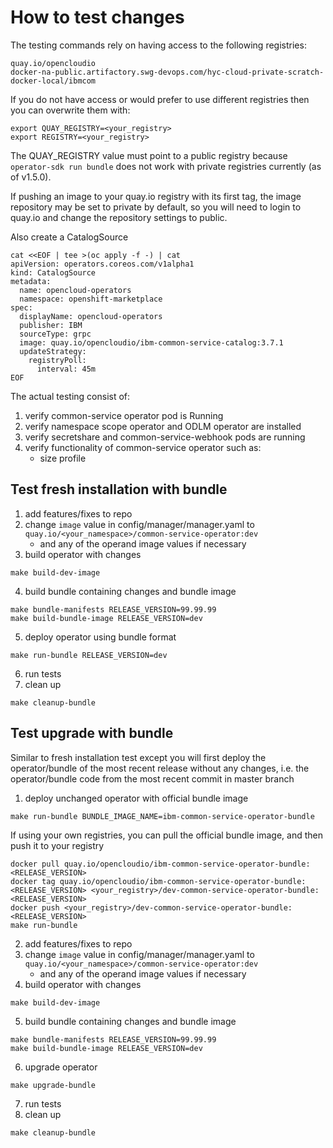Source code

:# How to test changes
The testing commands rely on having access to the following registries:
```
quay.io/opencloudio
docker-na-public.artifactory.swg-devops.com/hyc-cloud-private-scratch-docker-local/ibmcom
```

If you do not have access or would prefer to use different registries then you can overwrite them with:
```
export QUAY_REGISTRY=<your_registry>
export REGISTRY=<your_registry>
```

The QUAY_REGISTRY value must point to a public registry because `operator-sdk run bundle` does not work with private registries currently (as of v1.5.0).

If pushing an image to your quay.io registry with its first tag, the image repository may be set to private by default, so you will need to login to quay.io and change the repository settings to public.

Also create a CatalogSource
```
cat <<EOF | tee >(oc apply -f -) | cat
apiVersion: operators.coreos.com/v1alpha1
kind: CatalogSource
metadata:
  name: opencloud-operators
  namespace: openshift-marketplace
spec:
  displayName: opencloud-operators
  publisher: IBM
  sourceType: grpc
  image: quay.io/opencloudio/ibm-common-service-catalog:3.7.1
  updateStrategy:
    registryPoll:
      interval: 45m
EOF
```

The actual testing consist of:
1. verify common-service operator pod is Running
2. verify namespace scope operator and ODLM operator are installed
3. verify secretshare and common-service-webhook pods are running
4. verify functionality of common-service operator such as:
    - size profile

## Test fresh installation with bundle
1. add features/fixes to repo
2. change `image` value in config/manager/manager.yaml to `quay.io/<your_namespace>/common-service-operator:dev`
   - and any of the operand image values if necessary
3. build operator with changes
```
make build-dev-image
```
4. build bundle containing changes and bundle image
```
make bundle-manifests RELEASE_VERSION=99.99.99
make build-bundle-image RELEASE_VERSION=dev
```
5. deploy operator using bundle format
```
make run-bundle RELEASE_VERSION=dev
```
6. run tests
7. clean up
```
make cleanup-bundle
```

## Test upgrade with bundle
Similar to fresh installation test except you will first deploy the operator/bundle of the most recent release without any changes, i.e. the operator/bundle code from the most recent commit in master branch

1. deploy unchanged operator with official bundle image
```
make run-bundle BUNDLE_IMAGE_NAME=ibm-common-service-operator-bundle
```

If using your own registries, you can pull the official bundle image, and then push it to your registry
```
docker pull quay.io/opencloudio/ibm-common-service-operator-bundle:<RELEASE_VERSION>
docker tag quay.io/opencloudio/ibm-common-service-operator-bundle:<RELEASE_VERSION> <your_registry>/dev-common-service-operator-bundle:<RELEASE_VERSION>
docker push <your_registry>/dev-common-service-operator-bundle:<RELEASE_VERSION>
make run-bundle
```
2. add features/fixes to repo
3. change `image` value in config/manager/manager.yaml to `quay.io/<your_namespace>/common-service-operator:dev`
   - and any of the operand image values if necessary
4. build operator with changes
```
make build-dev-image
```
5. build bundle containing changes and bundle image
```
make bundle-manifests RELEASE_VERSION=99.99.99
make build-bundle-image RELEASE_VERSION=dev
```
6. upgrade operator
```
make upgrade-bundle
```
7. run tests
8. clean up
```
make cleanup-bundle
```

^^^^^^^^

▶ _Task requirements_
Look over the records above and copy each line that includes the string "docker".

▶ _Result of the task_
docker-na-public.artifactory.swg-devops.com/hyc-cloud-private-scratch-docker-local/ibmcom
docker pull quay.io/opencloudio/ibm-common-service-operator-bundle:<RELEASE_VERSION>
docker tag quay.io/opencloudio/ibm-common-service-operator-bundle:<RELEASE_VERSION> <your_registry>/dev-common-service-operator-bundle:<RELEASE_VERSION>
docker push <your_registry>/dev-common-service-operator-bundle:<RELEASE_VERSION>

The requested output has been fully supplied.